(Source texts of formatted documents)
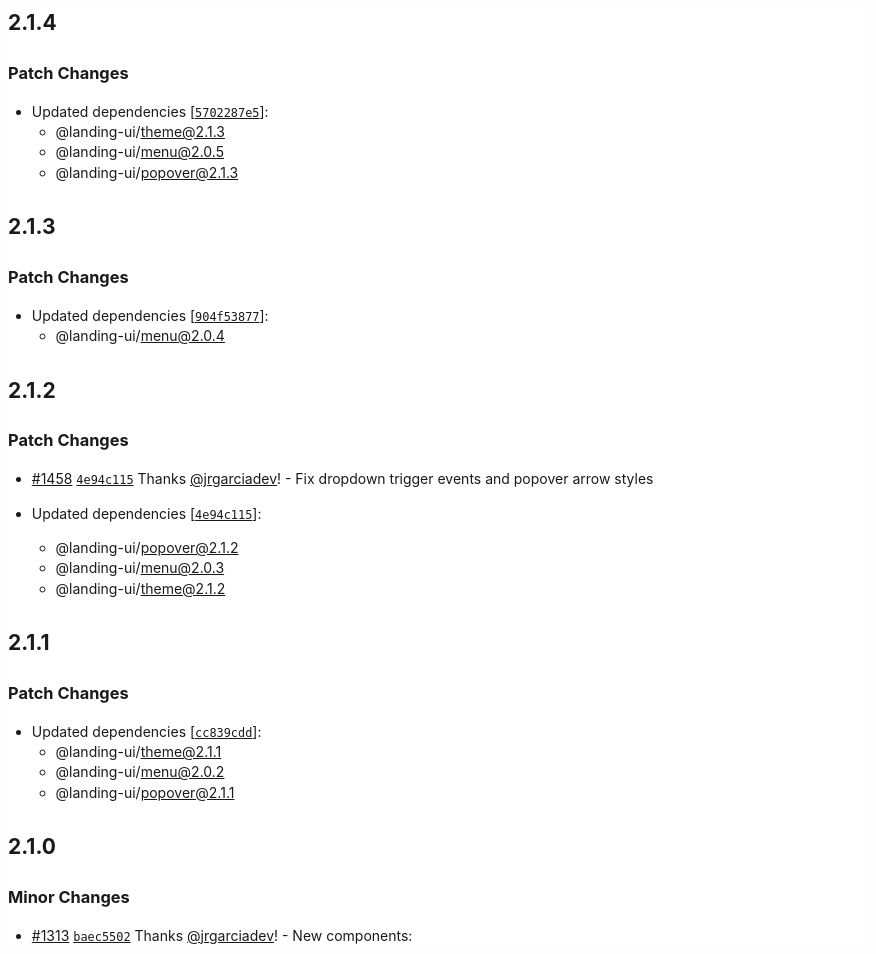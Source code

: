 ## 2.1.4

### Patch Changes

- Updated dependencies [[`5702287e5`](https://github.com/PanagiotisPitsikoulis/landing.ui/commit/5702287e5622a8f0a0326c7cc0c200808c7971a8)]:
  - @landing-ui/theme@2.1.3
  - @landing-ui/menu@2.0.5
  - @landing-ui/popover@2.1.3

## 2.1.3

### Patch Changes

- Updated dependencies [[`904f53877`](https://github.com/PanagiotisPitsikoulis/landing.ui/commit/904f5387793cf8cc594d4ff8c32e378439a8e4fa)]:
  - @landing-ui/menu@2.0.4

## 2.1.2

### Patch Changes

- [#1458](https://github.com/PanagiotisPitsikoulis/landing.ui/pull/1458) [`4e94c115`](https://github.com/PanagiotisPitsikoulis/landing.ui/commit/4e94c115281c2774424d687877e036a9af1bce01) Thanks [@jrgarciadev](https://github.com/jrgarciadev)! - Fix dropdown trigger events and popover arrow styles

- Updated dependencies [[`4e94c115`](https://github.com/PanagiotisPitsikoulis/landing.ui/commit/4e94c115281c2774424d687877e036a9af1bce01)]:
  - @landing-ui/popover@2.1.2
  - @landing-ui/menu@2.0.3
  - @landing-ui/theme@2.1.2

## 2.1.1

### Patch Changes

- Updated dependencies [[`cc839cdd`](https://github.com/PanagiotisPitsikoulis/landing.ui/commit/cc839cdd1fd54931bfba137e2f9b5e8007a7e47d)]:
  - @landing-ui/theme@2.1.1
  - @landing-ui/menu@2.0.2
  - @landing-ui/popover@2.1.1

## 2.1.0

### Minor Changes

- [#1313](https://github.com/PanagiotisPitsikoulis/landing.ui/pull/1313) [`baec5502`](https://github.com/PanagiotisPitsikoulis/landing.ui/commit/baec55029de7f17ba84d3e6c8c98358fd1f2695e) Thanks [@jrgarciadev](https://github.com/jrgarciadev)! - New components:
==
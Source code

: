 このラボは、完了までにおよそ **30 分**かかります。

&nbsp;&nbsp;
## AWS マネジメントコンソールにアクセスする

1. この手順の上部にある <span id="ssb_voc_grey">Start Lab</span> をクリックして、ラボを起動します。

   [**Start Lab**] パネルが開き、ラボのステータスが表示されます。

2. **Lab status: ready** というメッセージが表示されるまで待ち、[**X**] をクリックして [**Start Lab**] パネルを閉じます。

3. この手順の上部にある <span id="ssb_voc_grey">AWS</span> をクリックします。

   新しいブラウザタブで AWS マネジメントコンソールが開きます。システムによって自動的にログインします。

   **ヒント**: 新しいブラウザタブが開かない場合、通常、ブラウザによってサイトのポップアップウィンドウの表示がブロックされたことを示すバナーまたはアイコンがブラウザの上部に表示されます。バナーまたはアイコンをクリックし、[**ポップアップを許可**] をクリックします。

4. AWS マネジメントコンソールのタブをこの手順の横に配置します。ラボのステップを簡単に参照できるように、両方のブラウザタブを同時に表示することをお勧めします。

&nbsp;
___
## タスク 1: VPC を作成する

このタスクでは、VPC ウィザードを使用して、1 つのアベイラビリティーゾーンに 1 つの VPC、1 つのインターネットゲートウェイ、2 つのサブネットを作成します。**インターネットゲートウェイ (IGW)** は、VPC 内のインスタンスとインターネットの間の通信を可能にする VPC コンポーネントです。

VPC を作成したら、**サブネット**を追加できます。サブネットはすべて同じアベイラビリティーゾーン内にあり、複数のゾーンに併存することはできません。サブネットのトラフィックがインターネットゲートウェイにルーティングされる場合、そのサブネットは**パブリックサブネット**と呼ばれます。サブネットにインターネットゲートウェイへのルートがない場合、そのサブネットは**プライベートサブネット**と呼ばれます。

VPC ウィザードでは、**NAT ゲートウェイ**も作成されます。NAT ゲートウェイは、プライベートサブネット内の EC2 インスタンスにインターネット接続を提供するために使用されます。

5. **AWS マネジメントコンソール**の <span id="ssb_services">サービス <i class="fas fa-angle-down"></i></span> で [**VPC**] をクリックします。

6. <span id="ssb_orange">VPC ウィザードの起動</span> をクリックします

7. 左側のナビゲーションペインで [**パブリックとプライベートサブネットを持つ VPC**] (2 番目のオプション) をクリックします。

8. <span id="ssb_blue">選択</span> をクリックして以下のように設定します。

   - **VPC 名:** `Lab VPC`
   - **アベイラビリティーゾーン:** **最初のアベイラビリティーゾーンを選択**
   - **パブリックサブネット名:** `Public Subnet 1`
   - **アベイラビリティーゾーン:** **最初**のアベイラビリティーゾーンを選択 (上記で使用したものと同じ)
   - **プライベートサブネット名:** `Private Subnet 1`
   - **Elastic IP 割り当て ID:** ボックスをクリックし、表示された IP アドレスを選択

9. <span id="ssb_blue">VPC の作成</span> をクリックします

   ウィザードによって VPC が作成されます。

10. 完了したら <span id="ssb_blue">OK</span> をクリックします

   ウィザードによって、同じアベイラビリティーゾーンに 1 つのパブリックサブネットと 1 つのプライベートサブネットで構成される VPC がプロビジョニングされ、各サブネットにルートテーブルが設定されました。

## [What is needed]
Read through the entries, then copy every line where the string "commit" is found.

## [Reply]
- Updated dependencies [[`5702287e5`](https://github.com/PanagiotisPitsikoulis/landing.ui/commit/5702287e5622a8f0a0326c7cc0c200808c7971a8)]:
- Updated dependencies [[`904f53877`](https://github.com/PanagiotisPitsikoulis/landing.ui/commit/904f5387793cf8cc594d4ff8c32e378439a8e4fa)]:
- [#1458](https://github.com/PanagiotisPitsikoulis/landing.ui/pull/1458) [`4e94c115`](https://github.com/PanagiotisPitsikoulis/landing.ui/commit/4e94c115281c2774424d687877e036a9af1bce01) Thanks [@jrgarciadev](https://github.com/jrgarciadev)! - Fix dropdown trigger events and popover arrow styles
- Updated dependencies [[`4e94c115`](https://github.com/PanagiotisPitsikoulis/landing.ui/commit/4e94c115281c2774424d687877e036a9af1bce01)]:
- Updated dependencies [[`cc839cdd`](https://github.com/PanagiotisPitsikoulis/landing.ui/commit/cc839cdd1fd54931bfba137e2f9b5e8007a7e47d)]:
- [#1313](https://github.com/PanagiotisPitsikoulis/landing.ui/pull/1313) [`baec5502`](https://github.com/PanagiotisPitsikoulis/landing.ui/commit/baec55029de7f17ba84d3e6c8c98358fd1f2695e) Thanks [@jrgarciadev](https://github.com/jrgarciadev)! - New components:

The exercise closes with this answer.